Required work: Would you output the entries below only from the line containing "[Харе Кришна, Гаура-Харибол]" through the line containing "А. Ч. Бхактиведанта Свами Махарадж *ки джай*!", exactly as they stand and with both ends included?

Given records:
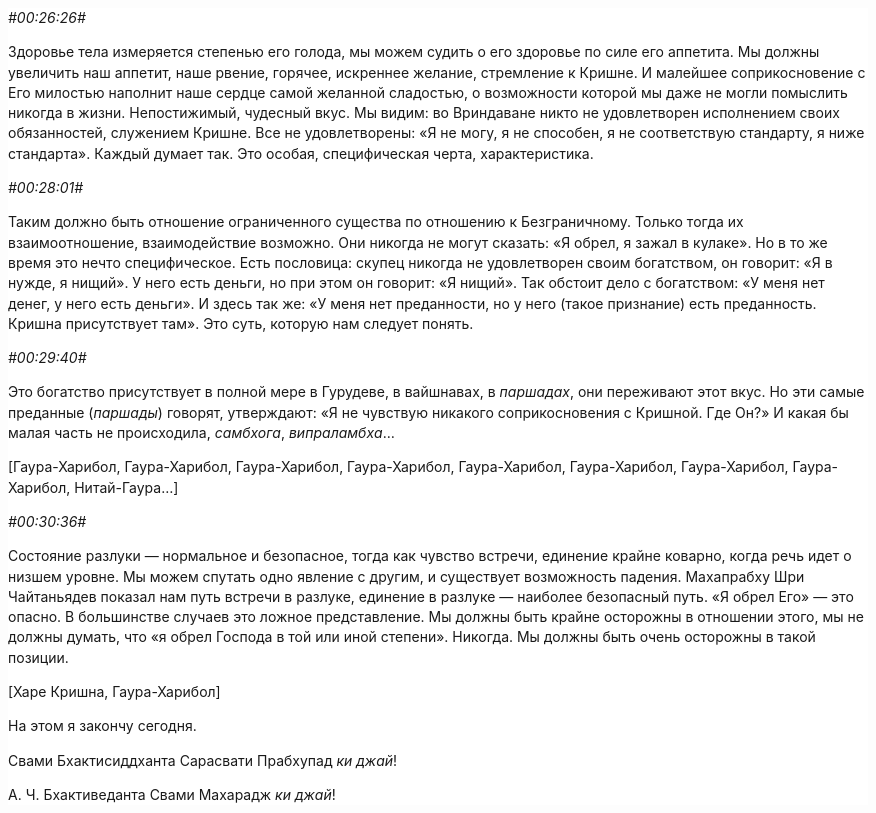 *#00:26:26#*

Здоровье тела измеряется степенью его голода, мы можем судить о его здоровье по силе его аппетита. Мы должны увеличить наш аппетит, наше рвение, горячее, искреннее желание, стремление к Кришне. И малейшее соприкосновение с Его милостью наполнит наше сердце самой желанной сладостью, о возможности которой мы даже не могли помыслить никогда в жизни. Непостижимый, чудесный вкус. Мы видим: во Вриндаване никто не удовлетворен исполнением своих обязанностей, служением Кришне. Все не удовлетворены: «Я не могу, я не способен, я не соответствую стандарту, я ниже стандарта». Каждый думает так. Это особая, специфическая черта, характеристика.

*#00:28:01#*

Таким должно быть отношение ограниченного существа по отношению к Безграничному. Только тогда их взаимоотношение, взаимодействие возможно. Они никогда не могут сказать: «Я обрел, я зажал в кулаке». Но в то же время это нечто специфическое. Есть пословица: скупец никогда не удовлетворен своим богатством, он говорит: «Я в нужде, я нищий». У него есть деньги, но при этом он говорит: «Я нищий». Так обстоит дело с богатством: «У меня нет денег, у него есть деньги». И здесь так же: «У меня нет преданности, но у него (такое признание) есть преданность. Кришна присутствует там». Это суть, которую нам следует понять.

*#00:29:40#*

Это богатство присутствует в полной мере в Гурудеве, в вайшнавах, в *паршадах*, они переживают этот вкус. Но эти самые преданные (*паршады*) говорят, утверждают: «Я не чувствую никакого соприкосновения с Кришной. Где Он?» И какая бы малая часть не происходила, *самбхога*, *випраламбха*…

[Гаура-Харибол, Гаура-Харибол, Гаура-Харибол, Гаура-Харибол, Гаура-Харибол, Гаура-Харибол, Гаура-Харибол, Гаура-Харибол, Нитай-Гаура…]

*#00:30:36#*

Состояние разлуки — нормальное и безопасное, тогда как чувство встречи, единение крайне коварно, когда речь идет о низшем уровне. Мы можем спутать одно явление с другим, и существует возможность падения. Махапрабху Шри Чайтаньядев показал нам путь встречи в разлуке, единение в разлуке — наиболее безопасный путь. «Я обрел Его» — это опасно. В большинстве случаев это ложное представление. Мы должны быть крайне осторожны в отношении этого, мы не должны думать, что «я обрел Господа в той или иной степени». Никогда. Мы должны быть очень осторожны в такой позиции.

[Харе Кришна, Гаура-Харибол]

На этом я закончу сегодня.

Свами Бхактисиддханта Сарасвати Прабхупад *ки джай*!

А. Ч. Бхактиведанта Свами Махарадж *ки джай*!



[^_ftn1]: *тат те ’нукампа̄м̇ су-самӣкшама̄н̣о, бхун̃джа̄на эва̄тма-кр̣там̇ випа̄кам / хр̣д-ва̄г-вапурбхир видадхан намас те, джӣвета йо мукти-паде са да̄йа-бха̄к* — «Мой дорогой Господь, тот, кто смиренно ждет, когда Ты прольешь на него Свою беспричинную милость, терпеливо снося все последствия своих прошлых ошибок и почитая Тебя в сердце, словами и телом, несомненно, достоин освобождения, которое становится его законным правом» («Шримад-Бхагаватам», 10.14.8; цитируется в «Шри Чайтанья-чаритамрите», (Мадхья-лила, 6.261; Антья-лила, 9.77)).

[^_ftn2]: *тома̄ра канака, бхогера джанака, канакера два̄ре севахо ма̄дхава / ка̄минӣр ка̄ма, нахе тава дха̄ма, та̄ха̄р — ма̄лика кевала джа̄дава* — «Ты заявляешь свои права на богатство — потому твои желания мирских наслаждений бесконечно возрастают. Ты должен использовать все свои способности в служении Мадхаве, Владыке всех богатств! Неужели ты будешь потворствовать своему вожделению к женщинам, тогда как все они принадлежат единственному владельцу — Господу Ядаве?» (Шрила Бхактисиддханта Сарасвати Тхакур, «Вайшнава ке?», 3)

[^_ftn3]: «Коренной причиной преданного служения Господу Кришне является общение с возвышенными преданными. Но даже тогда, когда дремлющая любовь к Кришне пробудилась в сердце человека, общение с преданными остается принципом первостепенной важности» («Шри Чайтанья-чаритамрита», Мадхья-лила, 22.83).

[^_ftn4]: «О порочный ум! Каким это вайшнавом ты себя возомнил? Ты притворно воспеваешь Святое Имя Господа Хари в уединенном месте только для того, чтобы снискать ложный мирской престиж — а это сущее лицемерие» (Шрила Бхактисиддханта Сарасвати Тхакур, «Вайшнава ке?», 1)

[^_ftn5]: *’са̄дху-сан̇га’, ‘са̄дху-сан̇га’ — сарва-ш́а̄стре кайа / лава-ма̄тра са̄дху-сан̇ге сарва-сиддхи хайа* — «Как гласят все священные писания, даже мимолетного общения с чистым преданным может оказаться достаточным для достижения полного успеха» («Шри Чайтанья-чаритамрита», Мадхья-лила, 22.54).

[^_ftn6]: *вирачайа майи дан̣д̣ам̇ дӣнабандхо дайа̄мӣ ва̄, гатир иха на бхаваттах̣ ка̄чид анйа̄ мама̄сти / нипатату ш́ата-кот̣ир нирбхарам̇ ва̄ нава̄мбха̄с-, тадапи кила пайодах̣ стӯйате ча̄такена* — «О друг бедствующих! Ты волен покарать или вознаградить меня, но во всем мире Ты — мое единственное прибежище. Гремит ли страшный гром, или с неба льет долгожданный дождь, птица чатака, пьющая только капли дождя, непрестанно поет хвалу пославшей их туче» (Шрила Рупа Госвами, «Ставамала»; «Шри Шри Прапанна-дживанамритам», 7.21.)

Task solution:
[Харе Кришна, Гаура-Харибол]

На этом я закончу сегодня.

Свами Бхактисиддханта Сарасвати Прабхупад *ки джай*!

А. Ч. Бхактиведанта Свами Махарадж *ки джай*!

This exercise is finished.